5. Optimize your schedule. Just like an athlete before the big game, you should not cram all of your preparation for your shows and auditions at once. An athlete would not try to prepare for the big game by practicing all in one day and neither should you. You should sing in small increments daily, about 30-45 minutes, until you have worked on building your muscular skill and stamina. As you improve you can increase the length of time and vocal difficulty of the pieces you are working on.

6. Avoid activities that cause trauma to your vocal folds. These include the obvious such as yelling and screaming and the not so obvious, prolonged speaking, speaking loudly, and singing loudly for prolonged periods of time. All of the above activities cause the vocal folds to bang together at a higher velocity. The immediate impact can be vocal fold swelling and irritation. The long-term impact can be vocal fold nodules.

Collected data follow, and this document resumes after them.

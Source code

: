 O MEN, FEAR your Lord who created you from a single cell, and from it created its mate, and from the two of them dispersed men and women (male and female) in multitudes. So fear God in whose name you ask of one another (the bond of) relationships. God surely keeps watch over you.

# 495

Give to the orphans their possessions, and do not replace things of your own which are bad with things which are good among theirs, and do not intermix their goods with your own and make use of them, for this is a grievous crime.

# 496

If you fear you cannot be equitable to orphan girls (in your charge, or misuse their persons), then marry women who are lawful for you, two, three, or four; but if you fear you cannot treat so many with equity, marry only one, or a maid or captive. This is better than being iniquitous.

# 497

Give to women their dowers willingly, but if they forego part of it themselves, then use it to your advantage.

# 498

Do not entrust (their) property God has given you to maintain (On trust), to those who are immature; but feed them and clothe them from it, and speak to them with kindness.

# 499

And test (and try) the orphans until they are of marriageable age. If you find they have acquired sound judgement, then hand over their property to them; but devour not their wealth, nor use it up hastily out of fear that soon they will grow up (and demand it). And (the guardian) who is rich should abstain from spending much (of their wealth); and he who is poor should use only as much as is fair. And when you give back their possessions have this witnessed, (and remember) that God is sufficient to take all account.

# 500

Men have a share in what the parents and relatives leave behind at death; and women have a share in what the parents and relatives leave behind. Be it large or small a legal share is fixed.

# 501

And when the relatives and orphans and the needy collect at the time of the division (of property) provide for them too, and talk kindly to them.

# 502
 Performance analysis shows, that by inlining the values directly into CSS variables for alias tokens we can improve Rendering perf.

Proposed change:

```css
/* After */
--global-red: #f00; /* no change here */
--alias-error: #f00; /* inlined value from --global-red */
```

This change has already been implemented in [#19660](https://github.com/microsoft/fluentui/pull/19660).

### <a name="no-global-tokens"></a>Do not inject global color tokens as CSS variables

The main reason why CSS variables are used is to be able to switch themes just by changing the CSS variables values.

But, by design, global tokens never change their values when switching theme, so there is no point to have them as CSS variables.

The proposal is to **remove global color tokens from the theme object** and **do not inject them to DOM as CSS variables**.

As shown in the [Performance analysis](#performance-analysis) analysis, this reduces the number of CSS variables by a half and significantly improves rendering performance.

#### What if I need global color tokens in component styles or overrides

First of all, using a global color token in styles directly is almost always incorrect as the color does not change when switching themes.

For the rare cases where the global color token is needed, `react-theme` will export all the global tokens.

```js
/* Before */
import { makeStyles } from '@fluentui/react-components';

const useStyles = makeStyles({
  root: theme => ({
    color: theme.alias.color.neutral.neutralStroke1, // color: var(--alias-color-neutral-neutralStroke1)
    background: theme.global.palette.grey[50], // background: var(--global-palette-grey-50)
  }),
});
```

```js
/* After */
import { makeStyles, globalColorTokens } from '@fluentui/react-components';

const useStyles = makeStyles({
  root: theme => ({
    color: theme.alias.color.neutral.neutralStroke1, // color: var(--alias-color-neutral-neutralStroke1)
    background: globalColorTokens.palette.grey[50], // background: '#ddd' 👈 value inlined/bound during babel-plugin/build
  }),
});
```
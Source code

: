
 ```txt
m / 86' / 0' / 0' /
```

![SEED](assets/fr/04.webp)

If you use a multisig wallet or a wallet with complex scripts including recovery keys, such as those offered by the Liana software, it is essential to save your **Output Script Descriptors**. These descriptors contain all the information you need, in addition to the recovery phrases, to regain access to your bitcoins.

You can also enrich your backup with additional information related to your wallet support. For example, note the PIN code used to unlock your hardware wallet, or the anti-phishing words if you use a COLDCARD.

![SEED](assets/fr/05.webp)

7. Avoid alcohol and smoking. Smoking causes your vocal folds to be irritated. Constant irritation can lead to vocal fold edema which can lead to phonotraumatic problems. Alcohol can cause dehydration of the vocal folds so they don't vibrate effectively. Both alcohol and smoking can predispose you to acid reflux which can cause further swelling and injury to the vocal folds.

Like singers, everyone should protect their voice by drinking 6 to 8 glasses of water a day, limiting caffeine and alcohol, and avoiding tobacco smoke.

Many people don’t understand the signs and symptoms of voice disorders and often put off treatment, which can cause irreparable damage to their voice quality. It's time to see an otolaryngologist when you have or suspect a voice problem and there are any of the following conditions:
  • If hoarseness lasts longer than two weeks, especially if you smoke;
  • If you do not have a cold or flu;
  • If you are coughing up blood;
  • If you have difficulty swallowing;
  • If you feel a lump in the neck;
  • If you observe loss or severe changes in voice lasting longer than a few days;
  • If you experience pain when speaking or swallowing;
  • If difficulty breathing accompanies your voice change;
  • If your hoarseness interferes with your livelihood;
  • If you are a vocal performer and unable to perform.